Strategy Quality Metrics Improve Out-of-Sample Results
by Michael R. Bryant
When optimizing a trading strategy, achieving good results on the so-called in-sample data on which the strategy is optimized is rarely a problem. You simply keep optimizing until you like the results. However, the ultimate goal is profitable trading, not results that look great in hindsight. The real goal in optimizing a trading strategy or in building a new strategy should be to select parameter values and/or elements of the strategy logic that generalize well to new data. In other words, we want the results we saw on the in-sample data to hold up on data that was not used in the optimization or strategy building process.
This so-called out-of-sample data is typically a recent segment of data that's large enough to provide a sufficiently large sample of trades for validation purposes. Real-time tracking, in which the strategy is tested in real-time using your trading platform's trading simulator, can also provide out-of-sample results. Of course, live trading results are also out-of-sample. Nonetheless, setting aside a segment of data for out-of-sample testing prior to optimization is often preferred as it can take months to test a strategy in real time, depending on how frequently it trades.

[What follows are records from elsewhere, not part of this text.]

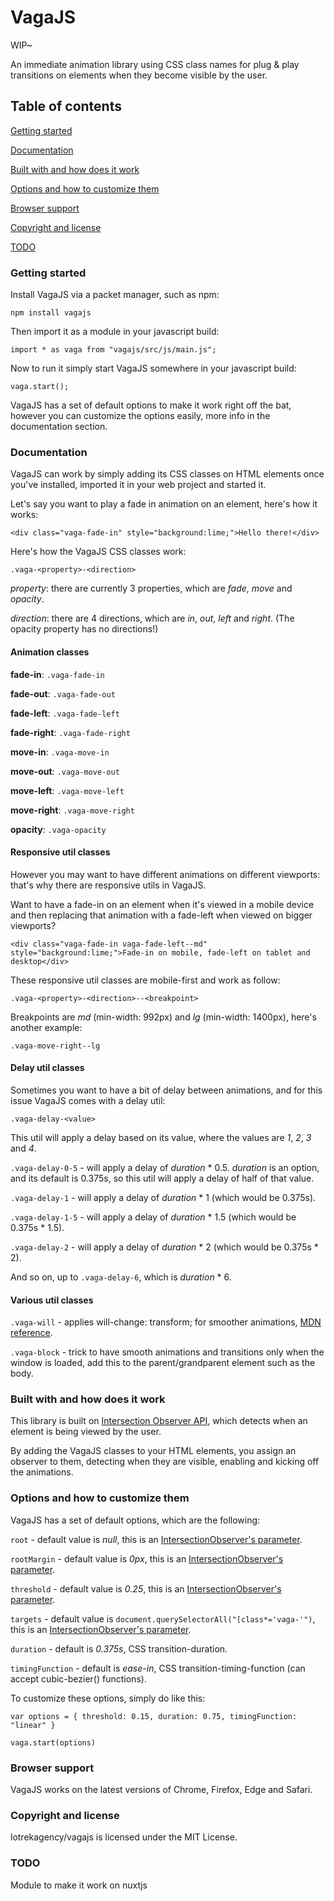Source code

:# VagaJS

WIP~

An immediate animation library using CSS class names for plug &amp; play transitions on elements when they become visible by the user.


## Table of contents

[Getting started](#getting-started)

[Documentation](#documentation)

[Built with and how does it work](#built-with-and-how-does-it-work)

[Options and how to customize them](#options-and-how-to-customize-them)

[Browser support](#browser-support)

[Copyright and license](#copyright-and-license)

[TODO](#todo)


### Getting started

Install VagaJS via a packet manager, such as npm:

`npm install vagajs`

Then import it as a module in your javascript build:

`import * as vaga from "vagajs/src/js/main.js";`

Now to run it simply start VagaJS somewhere in your javascript build:

`vaga.start();`

VagaJS has a set of default options to make it work right off the bat, however you can customize the options easily, more info in the documentation section.


### Documentation

VagaJS can work by simply adding its CSS classes on HTML elements once you've installed, imported it in your web project and started it.

Let's say you want to play a fade in animation on an element, here's how it works:

`<div class="vaga-fade-in" style="background:lime;">Hello there!</div>`

Here's how the VagaJS CSS classes work:

`.vaga-<property>-<direction>`

*property*: there are currently 3 properties, which are *fade*, *move* and *opacity*.

*direction*: there are 4 directions, which are *in*, *out*, *left* and *right*. 
(The opacity property has no directions!)

#### Animation classes

**fade-in**: `.vaga-fade-in`

**fade-out**: `.vaga-fade-out`

**fade-left**: `.vaga-fade-left`

**fade-right**: `.vaga-fade-right`


**move-in**: `.vaga-move-in`

**move-out**: `.vaga-move-out`

**move-left**: `.vaga-move-left`

**move-right**: `.vaga-move-right`


**opacity**: `.vaga-opacity`


#### Responsive util classes

However you may want to have different animations on different viewports: that's why there are responsive utils in VagaJS.

Want to have a fade-in on an element when it's viewed in a mobile device and then replacing that animation with a fade-left when viewed on bigger viewports?

`<div class="vaga-fade-in vaga-fade-left--md" style="background:lime;">Fade-in on mobile, fade-left on tablet and desktop</div>`

These responsive util classes are mobile-first and work as follow:

`.vaga-<property>-<direction>--<breakpoint>`

Breakpoints are *md* (min-width: 992px) and *lg* (min-width: 1400px), here's another example:

`.vaga-move-right--lg`

#### Delay util classes

Sometimes you want to have a bit of delay between animations, and for this issue VagaJS comes with a delay util:

`.vaga-delay-<value>`

This util will apply a delay based on its value, where the values are *1*, *2*, *3* and *4*.

`.vaga-delay-0-5` - will apply a delay of *duration* * 0.5. *duration* is an option, and its default is 0.375s, so this util will apply a delay of half of that value.

`.vaga-delay-1` - will apply a delay of *duration* * 1 (which would be 0.375s).

`.vaga-delay-1-5` - will apply a delay of *duration* * 1.5 (which would be 0.375s * 1.5).

`.vaga-delay-2` - will apply a delay of *duration* * 2 (which would be 0.375s * 2).

And so on, up to `.vaga-delay-6`, which is *duration* * 6.


#### Various util classes

`.vaga-will` - applies will-change: transform; for smoother animations, [MDN reference](https://developer.mozilla.org/en-US/docs/Web/CSS/will-change).

`.vaga-block` - trick to have smooth animations and transitions only when the window is loaded, add this to the parent/grandparent element such as the body.


### Built with and how does it work

This library is built on [Intersection Observer API](https://developer.mozilla.org/en-US/docs/Web/API/Intersection_Observer_API), which detects when an element is being viewed by the user. 

By adding the VagaJS classes to your HTML elements, you assign an observer to them, detecting when they are visible, enabling and kicking off the animations.


### Options and how to customize them

VagaJS has a set of default options, which are the following:

`root` - default value is *null*, this is an [IntersectionObserver's parameter](https://developer.mozilla.org/en-US/docs/Web/API/IntersectionObserver/IntersectionObserver#parameters).

`rootMargin` - default value is *0px*, this is an [IntersectionObserver's parameter](https://developer.mozilla.org/en-US/docs/Web/API/IntersectionObserver/IntersectionObserver#parameters).

`threshold` - default value is *0.25*, this is an [IntersectionObserver's parameter](https://developer.mozilla.org/en-US/docs/Web/API/IntersectionObserver/IntersectionObserver#parameters).

`targets` - default value is `document.querySelectorAll("[class*='vaga-'")`, this is an [IntersectionObserver's parameter](https://developer.mozilla.org/en-US/docs/Web/API/IntersectionObserver/IntersectionObserver#parameters).

`duration` - default is *0.375s*, CSS transition-duration.

`timingFunction` - default is *ease-in*, CSS transition-timing-function (can accept cubic-bezier() functions).

To customize these options, simply do like this:

`var options = {
  threshold: 0.15,
  duration: 0.75,
  timingFunction: "linear"
}`

`vaga.start(options)`


### Browser support

VagaJS works on the latest versions of Chrome, Firefox, Edge and Safari.


### Copyright and license

lotrekagency/vagajs is licensed under the MIT License.

### TODO

Module to make it work on nuxtjs
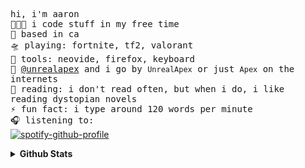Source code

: <!-- README inspired by @bailey's -->
<samp> hi, i'm aaron
  <br>
  👩🏼‍💻 i code stuff in my free time
  <br>
  🌁 based in ca
  <br>
  🛸 playing: fortnite, tf2, valorant
  <br>
  🧰 tools: neovide, firefox, keyboard
  <br>
  📡 [@unrealapex](https://github.com/unrealapex) and i go by `UnrealApex` or just `Apex` on the internets
  <br>
  📖 reading: i don't read often, but when i do, i like reading dystopian novels
  <br>
  ⚡ fun fact: i type around 120 words per minute
  <br>
  🎧 listening to:  </samp><br>
[![spotify-github-profile](https://spotify-github-profile.vercel.app/api/view?uid=v7jtxe6rce9qw4agwx1emj17b&cover_image=true&theme=novatorem&bar_color=53b14f&bar_color_cover=true)](https://github.com/kittinan/spotify-github-profile)

<details closed>
<summary> <b>Github Stats</b> </summary>
<table>
<thead>
  <tr>
    <th>GitHub Stats</th>
    <th>Languages</th>
  </tr>
</thead>
<tbody>
  <tr>
    <td> 
   <img 
      align="center" 
      src="https://github-readme-stats.vercel.app/api?username=UnrealApex&show_icons=true&theme=dracula&count_private=true" 
      alt="account stats"
      /> 
   </td>
    <td>
   <img 
      align="center" 
      src="https://github-readme-stats.vercel.app/api/top-langs/?username=UnrealApex&layout=compact&theme=dracula&langs_count=6" 
      alt="top languages" />
   </td>
  </tr>
</tbody>
</table>
</details>

<!-- ---

### Other Stuff
 I'm currently interesting in web development, but I'd like to try game development and data science.

<a href="https://github.com/anuraghazra/github-readme-stats">
  <img align="center" src="https://github-readme-stats.vercel.app/api?username=unrealapex&count_private=true&show_icons=true&include_all_commits&border_color=ffffff" />
</a>
<a href="https://github.com/anuraghazra/github-readme-stats">
  <img align="center" src="https://github-readme-stats.vercel.app/api/top-langs/?username=unrealapex&exclude_repo=Hello-World&border_color=ffffff" />
</a>



 ### My Coding Arsenal


- [Python](https://github.com/python/cpython)
- Java*
- [Kotlin](https://github.com/JetBrains/kotlin)*
- Javascript*
- HTML
- Markdown
- [Vim](https://github.com/vim/vim) commands

<sub>* still learning :p</sub>


### Current Goals

- contribute more to open source
- continue machine learning and AI stuff
- learn Java
- learn C++



### Tools I Use

- [Firefox](https://www.mozilla.org/en-US/firefox/new/)
- [ClickUp](https://clickup.com/)
- [Windows Terminal](https://github.com/microsoft/terminal)
- [Visual Studio Code](https://github.com/microsoft/vscode) <sub> with [vim emulation](https://github.com/VSCodeVim/Vim) of course!</sub>
- [Vim](https://github.com/vim/vim)


 When I'm not coding you can usually find me learning, playing chess or typing on [Monkeytype](https://monkeytype.com/).

 ### Currently playing:



### [Latest Chess Game](https://www.chess.com/game/live/36210546999) (as white)
<a href="https://www.chess.com/game/live/36210546999"><img src="https://images.chesscomfiles.com/uploads/game-gifs/90px/green/neo/0/cc/0/0/bUMwU2d2OUlsQklQa0FZSUJKM1ZKUzFTZnQhVGVnV0dDS1ROdFU4MFVOPyFic1BXc3lYUGRS.gif" height="300px" width="auto"></a>

 My pronouns are he/him.

This file was edited with the power of [![Vim](https://www.vim.org/images/vim_on_fire.gif)](https://www.vim.org/) -->

<!--
**UnrealApex/UnrealApex** is a ✨ _special_ ✨ repository because its README.md (this file) appears on your GitHub profile.

Here are some ideas to get you started:

- 🔭 I’m currently working on ...
- 🌱 I’m currently learning ...
- 👯 I’m looking to collaborate on ...
- 🤔 I’m looking for help with ...
- 💬 Ask me about ...
- 📫 How to reach me: ...
- 😄 Pronouns: he\him
- ⚡ Fun fact: ...
-->



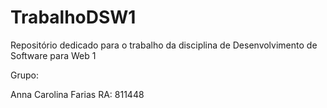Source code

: # TrabalhoDSW1
Repositório dedicado para o trabalho da disciplina de Desenvolvimento de Software para Web 1

Grupo: 

Anna Carolina Farias RA: 811448

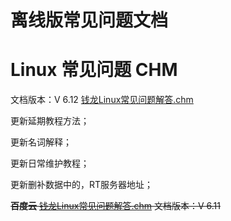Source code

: # 离线版常见问题文档

# Linux 常见问题 CHM

文档版本：V 6.12 [钱龙Linux常见问题解答.chm](https://pan.baidu.com/s/1slctjbf)  

更新延期教程方法；

更新名词解释；

更新日常维护教程；

更新删补数据中的，RT服务器地址；

<del>**百度云** [钱龙Linux常见问题解答.chm](https://pan.baidu.com/s/1qYTLOja)  文档版本：V 6.11</del>
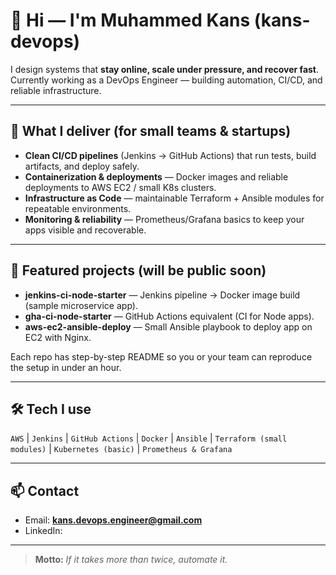 # 👋 Hi — I'm Muhammed Kans (kans-devops)

I design systems that **stay online, scale under pressure, and recover fast**.  
Currently working as a DevOps Engineer — building automation, CI/CD, and reliable infrastructure.

---

## 🚀 What I deliver (for small teams & startups)
- **Clean CI/CD pipelines** (Jenkins → GitHub Actions) that run tests, build artifacts, and deploy safely.  
- **Containerization & deployments** — Docker images and reliable deployments to AWS EC2 / small K8s clusters.  
- **Infrastructure as Code** — maintainable Terraform + Ansible modules for repeatable environments.  
- **Monitoring & reliability** — Prometheus/Grafana basics to keep your apps visible and recoverable.

---

## 📂 Featured projects (will be public soon)
- **jenkins-ci-node-starter** — Jenkins pipeline → Docker image build (sample microservice app).  
- **gha-ci-node-starter** — GitHub Actions equivalent (CI for Node apps).  
- **aws-ec2-ansible-deploy** — Small Ansible playbook to deploy app on EC2 with Nginx.

Each repo has step-by-step README so you or your team can reproduce the setup in under an hour.

---

## 🛠️ Tech I use
`AWS` | `Jenkins` | `GitHub Actions` | `Docker` | `Ansible` | `Terraform (small modules)` | `Kubernetes (basic)` | `Prometheus & Grafana`

---

## 📫 Contact
- Email: **kans.devops.engineer@gmail.com**  
- LinkedIn: 

---

> **Motto:** *If it takes more than twice, automate it.*

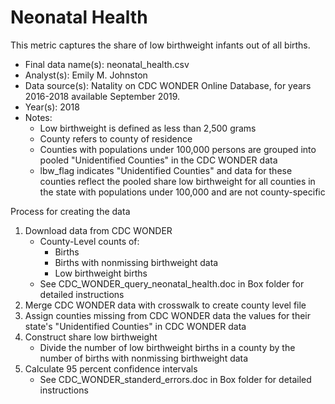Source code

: # Neonatal Health

This metric captures the share of low birthweight infants out of all births.

* Final data name(s): neonatal_health.csv
* Analyst(s): Emily M. Johnston
* Data source(s): Natality on CDC WONDER Online Database, for years 2016-2018 available September 2019.
* Year(s): 2018
* Notes:
    * Low birthweight is defined as less than 2,500 grams
    * County refers to county of residence
    * Counties with populations under 100,000 persons are grouped into pooled "Unidentified Counties" in the CDC WONDER data
    * lbw_flag indicates "Unidentified Counties" and data for these counties reflect the pooled share low birthweight for all counties in the state with populations under 100,000 and are not county-specific

Process for creating the data    
   1. Download data from CDC WONDER 
      * County-Level counts of:
         * Births
         * Births with nonmissing birthweight data
         * Low birthweight births
      * See CDC_WONDER_query_neonatal_health.doc in Box folder for detailed instructions
   2. Merge CDC WONDER data with crosswalk to create county level file
   3. Assign counties missing from CDC WONDER data the values for their state's "Unidentified Counties" in CDC WONDER data
   4. Construct share low birthweight
      * Divide the number of low birthweight births in a county by the number of births with nonmissing birthweight data
   5. Calculate 95 percent confidence intervals
      * See CDC_WONDER_standerd_errors.doc in Box folder for detailed instructions


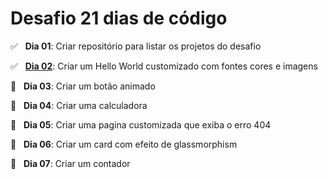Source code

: # Desafio 21 dias de código

✅ &nbsp; **Dia 01**: Criar repositório para listar os projetos do desafio <br />

✅ &nbsp; **[Dia 02](https://antoniopedro9.github.io/21-dias-de-codigo/02/index.html)**: Criar um Hello World customizado com fontes cores e imagens <br />

🔲 &nbsp; **Dia 03**: Criar um botão animado <br />

🔲 &nbsp; **Dia 04**: Criar uma calculadora <br />

🔲 &nbsp; **Dia 05**: Criar uma pagina customizada que exiba o erro 404 <br/>

🔲 &nbsp; **Dia 06**: Criar um card com efeito de glassmorphism <br/>

🔲 &nbsp; **Dia 07**: Criar um contador <br/>
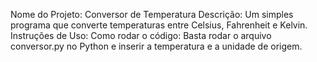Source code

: Nome do Projeto: Conversor de Temperatura
Descrição: Um simples programa que converte temperaturas entre Celsius, Fahrenheit e Kelvin.
Instruções de Uso:
Como rodar o código: Basta rodar o arquivo conversor.py no Python e inserir a temperatura e a unidade de origem.
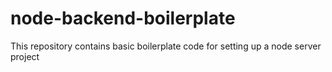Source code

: # node-backend-boilerplate
This repository contains basic boilerplate code for setting up a node server project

In previous articles, I've discussed different factors that can affect how well a strategy performs out-of-sample (training and selection bias, over-fitting), as well as a method to asses the likelihood of poor out-of-sample performance and various methods to prevent it (monitoring the optimization process, stress testing, multi-market techniques). This article falls into the last category, but instead of proposing changes to the optimization or build process itself, as in the prior articles, this article focuses on something simpler: selecting the metrics used to define the optimization's objective function.
Strategy Quality Metrics
When optimizing the parameter values for a trading strategy or when building a trading strategy using an automated tool like Adaptrade Builder, it's necessary to define what you mean by "optimal". A simple definition would be something like "find the parameter values that maximize net profit". In some cases, this may be sufficient, but it's also possible that metrics other than the most obvious ones, such as net profit, may provide better results. One alternative is what I call "strategy quality" metrics.
What do I mean by a strategy quality metric? Generally speaking, I define strategy quality metrics as measures of strategy performance that have the following properties:
Simple metrics such as net profit, average trade size, and drawdown don't fit these criteria. For the most part, these criteria imply that we want metrics based on ratios and other non-dimensional quantities. While a number of metrics meet these requirements, this article will focus on the metrics shown below in Table 1.
Table 1. Strategy Quality Metrics.
The table also includes a threshold value for each metric that is intended to represent the value above which a strategy is considered to be high-quality. These values are entirely subjective. For example, 60% is suggested by Zamansky and Stendahl1 as the threshold for good quality entries and exits.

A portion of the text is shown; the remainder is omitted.